Let $f$ be holomorphic on a domain $D$. Suppose $|f(z_0)|$ is a local maximum at some $z_0 \in D$ (interior point). We prove $f$ must be constant in a neighborhood of $z_0$.

Step 1: Mean value property.

By Cauchy's integral formula, for any $r > 0$ small enough that the disk $|z - z_0| \leq r$ lies in $D$:

$f(z_0) = \frac{1}{2\pi i} \oint_{|z-z_0|=r} \frac{f(z)}{z - z_0} dz.$

Parametrize the circle by $z = z_0 + re^{i\theta}$ for $\theta \in [0, 2\pi]$. Then $dz = ire^{i\theta} d\theta$ and

$f(z_0) = \frac{1}{2\pi i} \int_0^{2\pi} \frac{f(z_0 + re^{i\theta})}{re^{i\theta}} \cdot ire^{i\theta} d\theta = \frac{1}{2\pi} \int_0^{2\pi} f(z_0 + re^{i\theta}) d\theta.$

This is the mean value property: $f(z_0)$ equals the average of $f$ on the circle $|z - z_0| = r$.

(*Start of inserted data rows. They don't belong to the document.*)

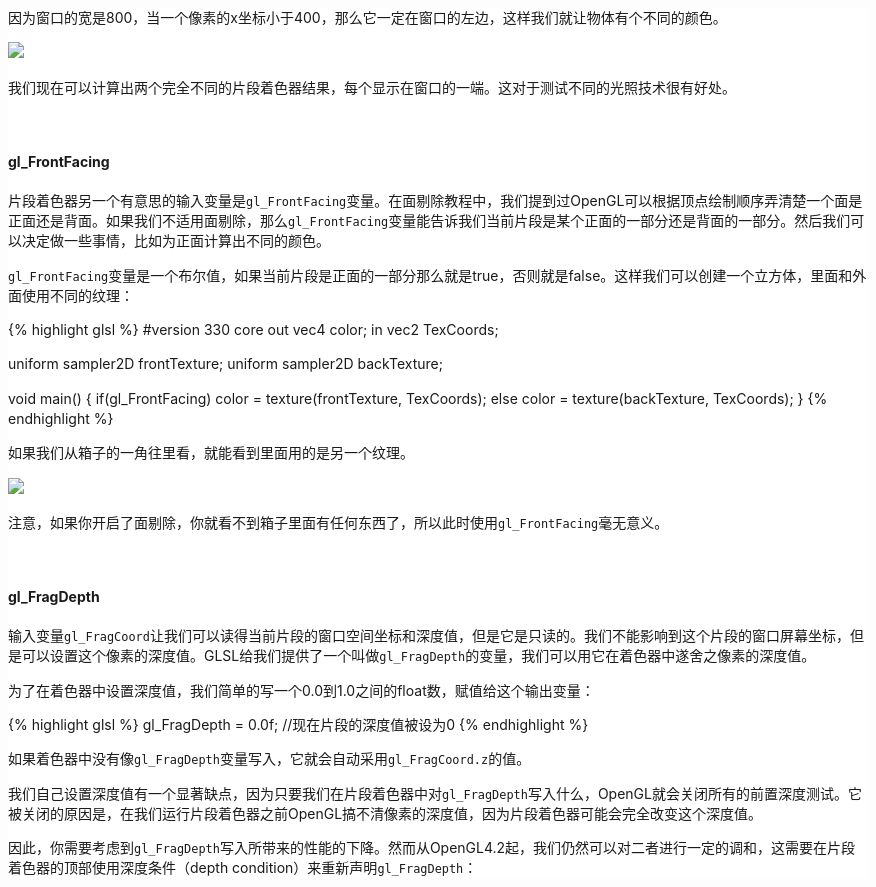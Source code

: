 因为窗口的宽是800，当一个像素的x坐标小于400，那么它一定在窗口的左边，这样我们就让物体有个不同的颜色。

<img class="post_center_img" src="http://learnopengl.com/img/advanced/advanced_glsl_frontfacing.png"/>


我们现在可以计算出两个完全不同的片段着色器结果，每个显示在窗口的一端。这对于测试不同的光照技术很有好处。

<br>

#### gl_FrontFacing

片段着色器另一个有意思的输入变量是`gl_FrontFacing`变量。在面剔除教程中，我们提到过OpenGL可以根据顶点绘制顺序弄清楚一个面是正面还是背面。如果我们不适用面剔除，那么`gl_FrontFacing`变量能告诉我们当前片段是某个正面的一部分还是背面的一部分。然后我们可以决定做一些事情，比如为正面计算出不同的颜色。

`gl_FrontFacing`变量是一个布尔值，如果当前片段是正面的一部分那么就是true，否则就是false。这样我们可以创建一个立方体，里面和外面使用不同的纹理：

{% highlight glsl %}
#version 330 core
out vec4 color;
in vec2 TexCoords;

uniform sampler2D frontTexture;
uniform sampler2D backTexture;

void main()
{
    if(gl_FrontFacing)
        color = texture(frontTexture, TexCoords);
    else
        color = texture(backTexture, TexCoords);
}
{% endhighlight %}

如果我们从箱子的一角往里看，就能看到里面用的是另一个纹理。

<img class="post_center_img" src="http://learnopengl.com/img/advanced/advanced_glsl_fragcoord.png"/>

注意，如果你开启了面剔除，你就看不到箱子里面有任何东西了，所以此时使用`gl_FrontFacing`毫无意义。

<br>

#### gl_FragDepth

输入变量`gl_FragCoord`让我们可以读得当前片段的窗口空间坐标和深度值，但是它是只读的。我们不能影响到这个片段的窗口屏幕坐标，但是可以设置这个像素的深度值。GLSL给我们提供了一个叫做`gl_FragDepth`的变量，我们可以用它在着色器中遂舍之像素的深度值。

为了在着色器中设置深度值，我们简单的写一个0.0到1.0之间的float数，赋值给这个输出变量：

{% highlight glsl %}
gl_FragDepth = 0.0f; //现在片段的深度值被设为0
{% endhighlight %}

如果着色器中没有像`gl_FragDepth`变量写入，它就会自动采用`gl_FragCoord.z`的值。

我们自己设置深度值有一个显著缺点，因为只要我们在片段着色器中对`gl_FragDepth`写入什么，OpenGL就会关闭所有的前置深度测试。它被关闭的原因是，在我们运行片段着色器之前OpenGL搞不清像素的深度值，因为片段着色器可能会完全改变这个深度值。

因此，你需要考虑到`gl_FragDepth`写入所带来的性能的下降。然而从OpenGL4.2起，我们仍然可以对二者进行一定的调和，这需要在片段着色器的顶部使用深度条件（depth condition）来重新声明`gl_FragDepth`：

Step 2: Use the hypothesis that $|f(z_0)|$ is maximal.

Taking moduli in the mean value property:

$|f(z_0)| = \left|\frac{1}{2\pi} \int_0^{2\pi} f(z_0 + re^{i\theta}) d\theta\right| \leq \frac{1}{2\pi} \int_0^{2\pi} |f(z_0 + re^{i\theta})| d\theta.$

By hypothesis, $|f(z_0 + re^{i\theta})| \leq |f(z_0)|$ for all $\theta$. Thus

$|f(z_0)| \leq \frac{1}{2\pi} \int_0^{2\pi} |f(z_0)| d\theta = |f(z_0)|.$

Equality holds in the triangle inequality. This forces $f(z_0 + re^{i\theta})$ to have constant argument (all values point in the same direction in the complex plane). Moreover, $|f(z_0 + re^{i\theta})| = |f(z_0)|$ for all $\theta$.

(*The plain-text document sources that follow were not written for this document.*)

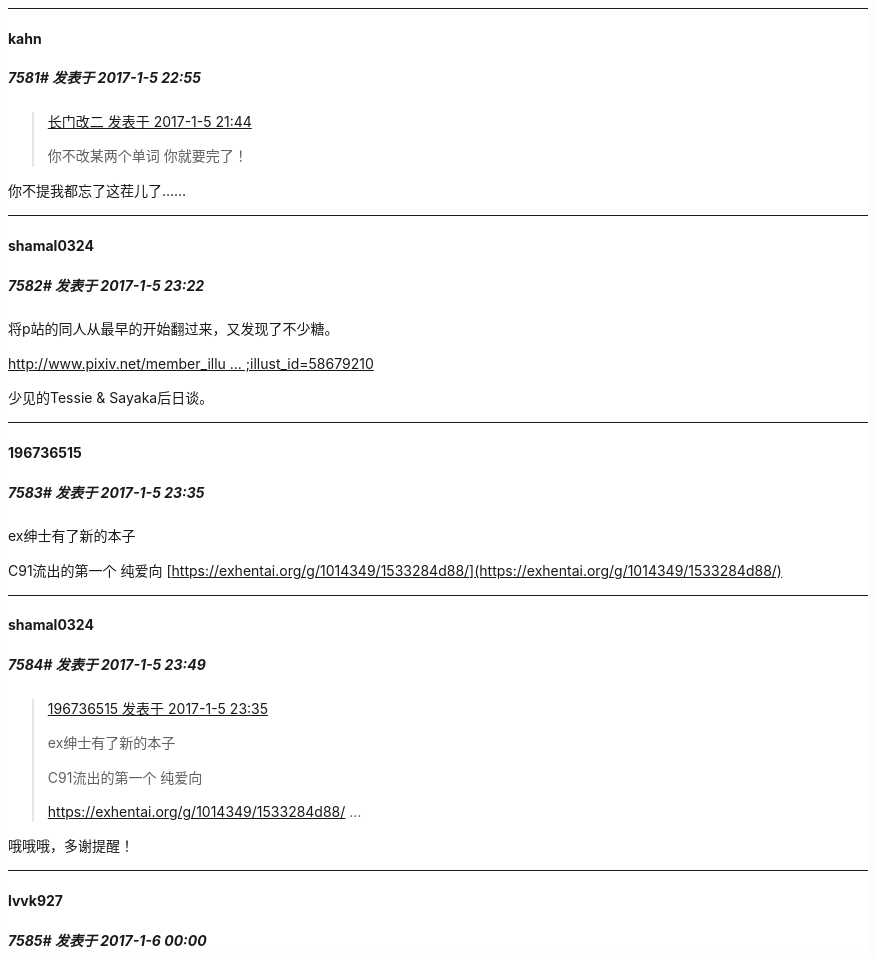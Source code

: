 
-----

####  kahn  
##### 7581#       发表于 2017-1-5 22:55


<blockquote><a href="httphttps://bbs.saraba1st.com/2b/forum.php?mod=redirect&amp;goto=findpost&amp;pid=34711795&amp;ptid=1296766" target="_blank">长门改二 发表于 2017-1-5 21:44</a>

你不改某两个单词 你就要完了！</blockquote>
你不提我都忘了这茬儿了……


-----

####  shamal0324  
##### 7582#       发表于 2017-1-5 23:22


将p站的同人从最早的开始翻过来，又发现了不少糖。

[http://www.pixiv.net/member_illu ... ;illust_id=58679210](http://www.pixiv.net/member_illust.php?mode=manga&amp;illust_id=58679210)


少见的Tessie &amp; Sayaka后日谈。


-----

####  196736515  
##### 7583#       发表于 2017-1-5 23:35


ex绅士有了新的本子

C91流出的第一个 纯爱向
[https://exhentai.org/g/1014349/1533284d88/](https://exhentai.org/g/1014349/1533284d88/)


-----

####  shamal0324  
##### 7584#       发表于 2017-1-5 23:49


<blockquote><a href="httphttps://bbs.saraba1st.com/2b/forum.php?mod=redirect&amp;goto=findpost&amp;pid=34712790&amp;ptid=1296766" target="_blank">196736515 发表于 2017-1-5 23:35</a>

ex绅士有了新的本子

C91流出的第一个 纯爱向

https://exhentai.org/g/1014349/1533284d88/ ...</blockquote>
哦哦哦，多谢提醒！


-----

####  lvvk927  
##### 7585#       发表于 2017-1-6 00:00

Step 3: Conclude $f$ is constant on the circle.

Write $f(z_0 + re^{i\theta}) = |f(z_0)| e^{i\phi(\theta)}$ where $\phi(\theta)$ is continuous. The mean value property gives

$f(z_0) = \frac{|f(z_0)|}{2\pi} \int_0^{2\pi} e^{i\phi(\theta)} d\theta.$

For this integral to equal $f(z_0) = |f(z_0)| e^{i\phi_0}$ (for some fixed $\phi_0$), we need

$\int_0^{2\pi} e^{i\phi(\theta)} d\theta = 2\pi e^{i\phi_0}.$

This happens if and only if $\phi(\theta) = \phi_0$ for all $\theta$ (the only way a continuous function on $[0, 2\pi]$ can have average value $e^{i\phi_0}$ and modulus $1$ everywhere is to be constant). Thus $f(z_0 + re^{i\theta}) = |f(z_0)| e^{i\phi_0} = f(z_0)$ for all $\theta$.

Step 4: $f$ is constant on the disk.

We have shown $f$ is constant on the circle $|z - z_0| = r$. Since $r > 0$ was arbitrary (any small enough $r$), $f$ is constant on all circles centered at $z_0$ within $D$. By continuity, $f$ is constant in the open disk $|z - z_0| < r_0$ for some $r_0 > 0$.

Step 5: $f$ is constant on $D$ by analytic continuation.

Since $f$ is constant in a neighborhood of $z_0$, all derivatives of $f$ vanish at $z_0$. By the identity theorem for holomorphic functions, $f$ is constant on the entire connected domain $D$.